Extract every line below that contains the word "Перейдите".

### [Rendered images with source text]
++++
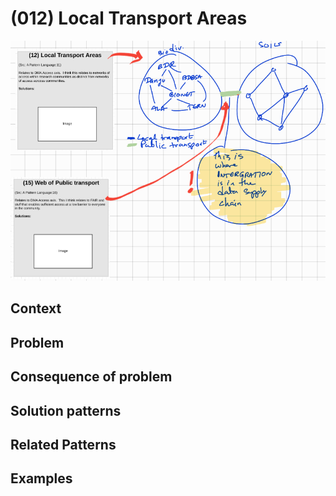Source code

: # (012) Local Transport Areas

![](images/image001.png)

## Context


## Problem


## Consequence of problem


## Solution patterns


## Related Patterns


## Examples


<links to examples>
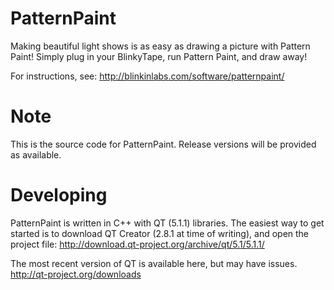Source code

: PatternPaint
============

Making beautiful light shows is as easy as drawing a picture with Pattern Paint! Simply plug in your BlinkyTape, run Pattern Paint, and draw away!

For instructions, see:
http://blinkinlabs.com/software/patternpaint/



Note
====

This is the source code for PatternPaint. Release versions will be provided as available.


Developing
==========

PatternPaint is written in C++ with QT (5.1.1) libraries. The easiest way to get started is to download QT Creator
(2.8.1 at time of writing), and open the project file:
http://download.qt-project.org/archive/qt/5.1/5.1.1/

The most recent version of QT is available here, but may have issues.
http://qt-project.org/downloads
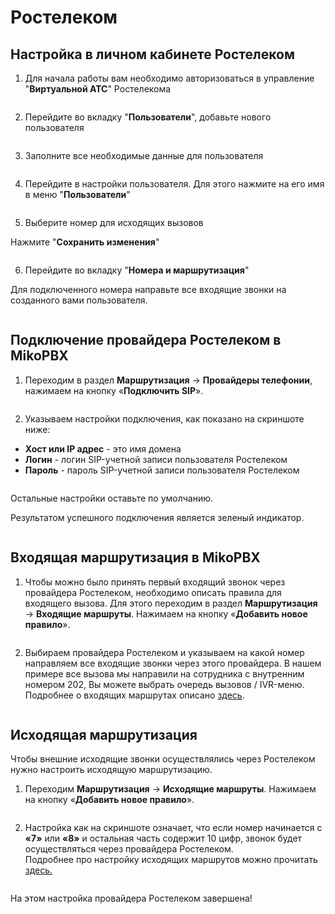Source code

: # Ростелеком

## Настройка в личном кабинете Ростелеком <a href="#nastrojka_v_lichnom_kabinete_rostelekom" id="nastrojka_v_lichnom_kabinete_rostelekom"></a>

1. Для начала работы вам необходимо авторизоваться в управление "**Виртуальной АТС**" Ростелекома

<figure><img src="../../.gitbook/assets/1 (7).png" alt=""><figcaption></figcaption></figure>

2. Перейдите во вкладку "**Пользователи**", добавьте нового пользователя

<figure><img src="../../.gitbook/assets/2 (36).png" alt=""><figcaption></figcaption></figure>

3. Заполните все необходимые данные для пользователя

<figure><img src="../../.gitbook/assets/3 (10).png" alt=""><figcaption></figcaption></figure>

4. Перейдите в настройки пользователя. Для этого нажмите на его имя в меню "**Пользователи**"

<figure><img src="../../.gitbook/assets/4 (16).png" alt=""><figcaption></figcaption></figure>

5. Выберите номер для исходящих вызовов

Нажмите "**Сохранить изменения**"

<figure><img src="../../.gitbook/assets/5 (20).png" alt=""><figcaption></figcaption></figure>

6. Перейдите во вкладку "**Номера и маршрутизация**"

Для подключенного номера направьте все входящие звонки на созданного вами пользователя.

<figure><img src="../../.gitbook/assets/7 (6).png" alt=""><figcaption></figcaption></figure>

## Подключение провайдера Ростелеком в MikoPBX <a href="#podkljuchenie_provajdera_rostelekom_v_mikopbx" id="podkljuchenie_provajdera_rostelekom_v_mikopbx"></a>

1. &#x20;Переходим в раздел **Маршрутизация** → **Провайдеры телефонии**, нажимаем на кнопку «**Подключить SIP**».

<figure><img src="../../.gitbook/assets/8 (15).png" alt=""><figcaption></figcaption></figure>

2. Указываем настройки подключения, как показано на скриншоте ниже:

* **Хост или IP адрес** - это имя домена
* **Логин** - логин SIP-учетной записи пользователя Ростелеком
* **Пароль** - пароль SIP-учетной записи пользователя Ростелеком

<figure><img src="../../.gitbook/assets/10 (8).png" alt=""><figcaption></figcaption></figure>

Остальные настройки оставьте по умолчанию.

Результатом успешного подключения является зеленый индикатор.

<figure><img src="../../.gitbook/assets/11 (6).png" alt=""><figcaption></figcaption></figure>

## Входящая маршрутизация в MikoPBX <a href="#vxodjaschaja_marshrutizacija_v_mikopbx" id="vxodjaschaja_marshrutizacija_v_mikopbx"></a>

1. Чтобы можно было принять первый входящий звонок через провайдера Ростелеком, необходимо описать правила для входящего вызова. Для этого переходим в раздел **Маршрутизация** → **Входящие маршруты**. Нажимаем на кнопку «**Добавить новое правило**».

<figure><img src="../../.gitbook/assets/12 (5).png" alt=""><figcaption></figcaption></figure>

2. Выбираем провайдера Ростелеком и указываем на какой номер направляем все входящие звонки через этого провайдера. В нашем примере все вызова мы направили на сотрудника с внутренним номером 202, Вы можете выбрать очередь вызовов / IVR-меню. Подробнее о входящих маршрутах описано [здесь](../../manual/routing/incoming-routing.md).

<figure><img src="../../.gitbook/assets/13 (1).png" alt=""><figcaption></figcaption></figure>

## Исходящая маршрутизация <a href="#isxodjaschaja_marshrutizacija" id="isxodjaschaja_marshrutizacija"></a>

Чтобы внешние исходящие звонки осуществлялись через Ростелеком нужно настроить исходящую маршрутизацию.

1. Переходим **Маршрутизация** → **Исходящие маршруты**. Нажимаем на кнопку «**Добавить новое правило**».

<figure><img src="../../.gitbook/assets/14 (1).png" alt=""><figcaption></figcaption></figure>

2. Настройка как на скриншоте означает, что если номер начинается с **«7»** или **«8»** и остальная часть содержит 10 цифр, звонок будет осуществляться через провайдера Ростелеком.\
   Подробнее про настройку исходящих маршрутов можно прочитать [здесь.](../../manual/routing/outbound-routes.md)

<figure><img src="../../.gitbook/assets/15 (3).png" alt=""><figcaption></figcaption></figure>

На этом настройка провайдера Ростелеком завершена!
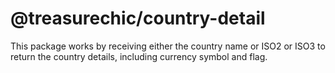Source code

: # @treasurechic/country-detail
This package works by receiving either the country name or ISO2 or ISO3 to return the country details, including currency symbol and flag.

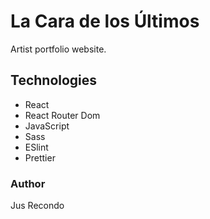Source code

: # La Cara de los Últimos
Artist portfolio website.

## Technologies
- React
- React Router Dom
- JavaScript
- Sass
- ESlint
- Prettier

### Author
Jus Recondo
++++
### [Output for this exercise]
2. Перейдите во вкладку "**Пользователи**", добавьте нового пользователя
4. Перейдите в настройки пользователя. Для этого нажмите на его имя в меню "**Пользователи**"
6. Перейдите во вкладку "**Номера и маршрутизация**"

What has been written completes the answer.